'''

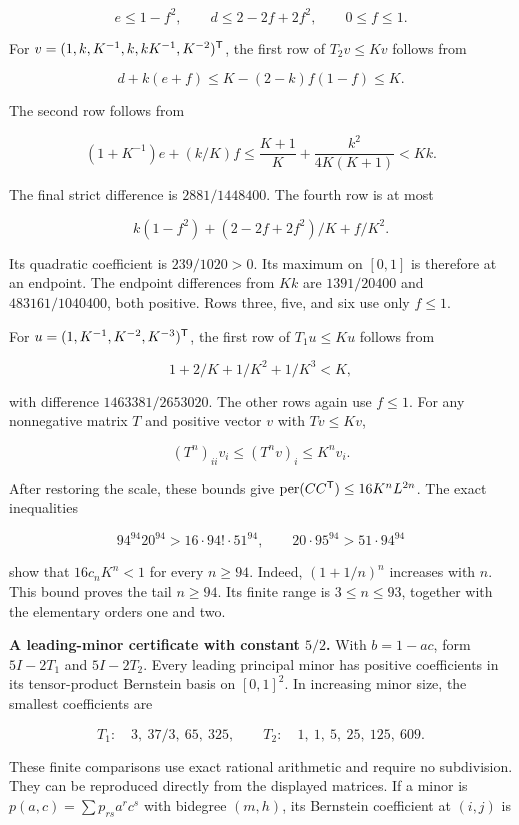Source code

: \[
e\le1-f^2,\qquad d\le2-2f+2f^2,\qquad 0\le f\le1.
\]

For \(v=(1,k,K^{-1},k,kK^{-1},K^{-2})^{\T}\), the first row of \(T_2v\le Kv\) follows from

\[
d+k(e+f)\le K-(2-k)f(1-f)\le K.
\]

The second row follows from

\[
(1+K^{-1})e+(k/K)f
\le\frac{K+1}{K}+\frac{k^2}{4K(K+1)}<Kk.
\]

The final strict difference is \(2881/1448400\). The fourth row is at most

\[
k(1-f^2)+(2-2f+2f^2)/K+f/K^2.
\]

Its quadratic coefficient is \(239/1020>0\). Its maximum on \([0,1]\) is therefore at an endpoint. The endpoint differences from \(Kk\) are \(1391/20400\) and \(483161/1040400\), both positive. Rows three, five, and six use only \(f\le1\).

For \(u=(1,K^{-1},K^{-2},K^{-3})^{\T}\), the first row of \(T_1u\le Ku\) follows from

\[
1+2/K+1/K^2+1/K^3<K,
\]

with difference \(1463381/2653020\). The other rows again use \(f\le1\). For any nonnegative matrix \(T\) and positive vector \(v\) with \(Tv\le Kv\),

\[
(T^n)_{ii}v_i\le(T^nv)_i\le K^nv_i.
\]

After restoring the scale, these bounds give \(\per(CC^{\T})\le16K^nL^{2n}\). The exact inequalities

\[
94^{94}20^{94}>16\cdot94!\cdot51^{94},\qquad
20\cdot95^{94}>51\cdot94^{94}
\]

show that \(16c_nK^n<1\) for every \(n\ge94\). Indeed, \((1+1/n)^n\) increases with \(n\). This bound proves the tail \(n\ge94\). Its finite range is \(3\le n\le93\), together with the elementary orders one and two.

\textbf{A leading-minor certificate with constant \(5/2\).} With \(b=1-ac\), form \(5I-2T_1\) and \(5I-2T_2\). Every leading principal minor has positive coefficients in its tensor-product Bernstein basis on \([0,1]^2\). In increasing minor size, the smallest coefficients are

\[
T_1:\quad 3,\ 37/3,\ 65,\ 325,
\qquad
T_2:\quad 1,\ 1,\ 5,\ 25,\ 125,\ 609.
\]

These finite comparisons use exact rational arithmetic and require no subdivision. They can be reproduced directly from the displayed matrices. If a minor is \(p(a,c)=\sum p_{rs}a^rc^s\) with bidegree \((m,h)\), its Bernstein coefficient at \((i,j)\) is

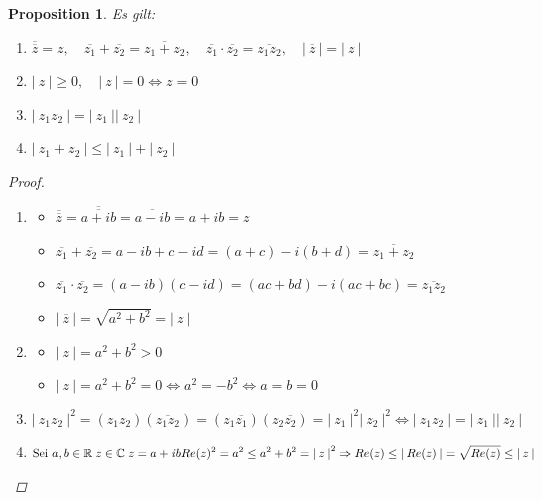 \documentclass[a4paper,titlepage,oneside]{article}
\def\C{\ensuremath{\mathbb{C}} }
\def\R{\ensuremath{\mathbb{R}} }
\def\im{\ensuremath{\mathit{i}} }
\def\sp{\hspace{0,1cm}}
\newcommand{\abs}[1]{\ensuremath{\left|\:#1\:\right|}}
\theoremstyle{thmstyle}
\newtheorem{prop}[satz]{Proposition}
\theoremstyle{subthmstyle}
\begin{document}
\begin{prop}
Es gilt:
\begin{enumerate}[label=(\roman*)]
\item $\displaystyle \overline{\overline{z}} = z, \quad \overline{z_1} + \overline{z_2} = \overline{z_1 + z_2}, \quad \overline{z_1} \cdot \overline{z_2} = \overline{z_1  z_2}, \quad \abs{\overline{z}} = \abs{z} $
\item $\displaystyle \abs{z} \ge 0, \quad \abs{z} = 0 \Leftrightarrow z = 0$
\item $\displaystyle\abs{z_1 z_2} = \abs{z_1} \abs{z_2}$
\item $\displaystyle \abs{z_1 + z_2} \le \abs{z_1} + \abs{z_2}$
\end{enumerate}
\begin{proof} \sp
\begin{enumerate}[label=(\roman*)]
\item
\begin{itemize}
\item $\displaystyle\overline{\overline{z}} = \overline{\overline{a + \im b}} = \overline{a - \im b} = a + \im b = z $
\item $\displaystyle\overline{z_1} + \overline{z_2} = a - \im b + c - \im d = (a + c) - \im (b + d) = \overline{z_1 + z_2} $
\item $\displaystyle\overline{z_1} \cdot \overline{z_2} = (a - \im b) (c - \im d) = (ac + bd) - \im (ac + bc) = \overline{z_1  z_2} $
\item $\displaystyle \abs{\overline{z}} = \sqrt{a^2 + b^2} = \abs{z}$
\end{itemize}
\item
\begin{itemize}
\item \(\abs{z} = a^2 + b^2 > 0 \)
\item \(\abs{z} = a^2 + b^2 = 0 \Leftrightarrow a^2 = - b^2 \Leftrightarrow a = b = 0 \)
\end{itemize}
\item $ \displaystyle \abs{z_1 z_2}^2 = (z_1 z_2)(\overline{z_1 z_2}) = (z_1\overline{z_1})(z_2\overline{z_2}) = \abs{z_1}^2\abs{z_2}^2 \Leftrightarrow \abs{z_1 z_2} = \abs{z_1}\abs{z_2} $
\item  \begin{math} \displaystyle 
\text{Sei }a, b \in \R \sp z \in \C \sp z = a + \im b \\
\begin{aligned}[t]
Re(z)^2 = a^2 \le a^2 + b^2 = \abs{z}^2 &\Rightarrow Re(z) \le \abs{Re(z)} = \sqrt{Re(z)} \le \abs{z} \\

\end{aligned}
\end{math}
\end{enumerate}
\end{proof}
\end{prop}
\end{document}
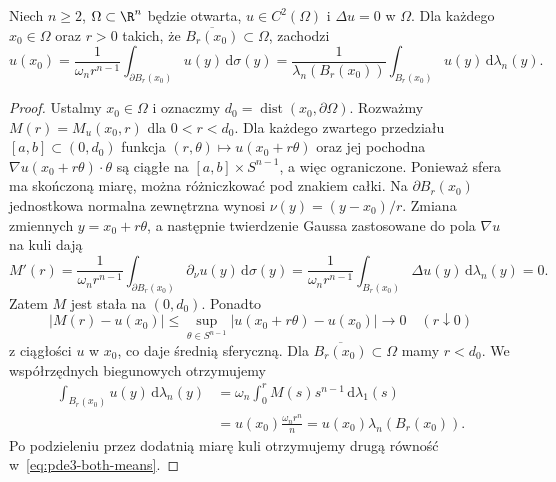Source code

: \begin{twierdzenie}
\label{thm:pde3-mean}
Niech $n\geq2$, $\Omega\subset\R^n$ będzie otwarta,
$u\in C^2(\Omega)$ i $\Delta u=0$ w $\Omega$.
Dla każdego $x_0\in\Omega$ oraz $r>0$ takich, że
$\overline{B_r(x_0)}\subset\Omega$, zachodzi
\begin{equation}\label{eq:pde3-both-means}
 u(x_0)=\frac{1}{\omega_n r^{n-1}}
 \int_{\partial B_r(x_0)}u(y)\,\mathrm d\sigma(y)
 =\frac{1}{\lambda_n(B_r(x_0))}
 \int_{B_r(x_0)}u(y)\,\mathrm d\lambda_n(y).
\end{equation}
\end{twierdzenie}
\begin{proof}
Ustalmy $x_0\in\Omega$ i oznaczmy
$d_0=\operatorname{dist}(x_0,\partial\Omega)$.
Rozważmy $M(r)=M_u(x_0,r)$ dla $0<r<d_0$.
Dla każdego zwartego przedziału $[a,b]\subset(0,d_0)$
funkcja $(r,\theta)\mapsto u(x_0+r\theta)$ oraz jej
pochodna $\nabla u(x_0+r\theta)\cdot\theta$ są ciągłe
na $[a,b]\times S^{n-1}$, a więc ograniczone.
Ponieważ sfera ma skończoną miarę, można różniczkować
pod znakiem całki. Na $\partial B_r(x_0)$ jednostkowa
normalna zewnętrzna wynosi $\nu(y)=(y-x_0)/r$.
Zmiana zmiennych $y=x_0+r\theta$, a następnie
twierdzenie Gaussa zastosowane do pola $\nabla u$
na kuli dają
\[
 M'(r)=\frac{1}{\omega_n r^{n-1}}
 \int_{\partial B_r(x_0)}\partial_\nu u(y)\,
 \mathrm d\sigma(y)
 =\frac{1}{\omega_n r^{n-1}}
 \int_{B_r(x_0)}\Delta u(y)\,\mathrm d\lambda_n(y)=0.
\]
Zatem $M$ jest stała na $(0,d_0)$. Ponadto
\[
 |M(r)-u(x_0)|\leq
 \sup_{\theta\in S^{n-1}}|u(x_0+r\theta)-u(x_0)|
 \longrightarrow0\quad(r\downarrow0)
\]
z ciągłości $u$ w $x_0$, co daje średnią sferyczną.
Dla $\overline{B_r(x_0)}\subset\Omega$ mamy $r<d_0$.
We współrzędnych biegunowych otrzymujemy
\[
 \begin{aligned}
 \int_{B_r(x_0)}u(y)\,\mathrm d\lambda_n(y)
 &=\omega_n\int_0^r M(s)s^{n-1}\,\mathrm d\lambda_1(s)\\
 &=u(x_0)\frac{\omega_n r^n}{n}
 =u(x_0)\lambda_n(B_r(x_0)).
 \end{aligned}
\]
Po podzieleniu przez dodatnią miarę kuli otrzymujemy
drugą równość w~\eqref{eq:pde3-both-means}.
\end{proof}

'''

DIRECTIONS: Your answer must consist of every line in the listing that contains "prop".

ANSWER FOR THIS EXERCISE:
\newtheorem{prop}[satz]{Proposition}
\begin{prop}
\end{prop}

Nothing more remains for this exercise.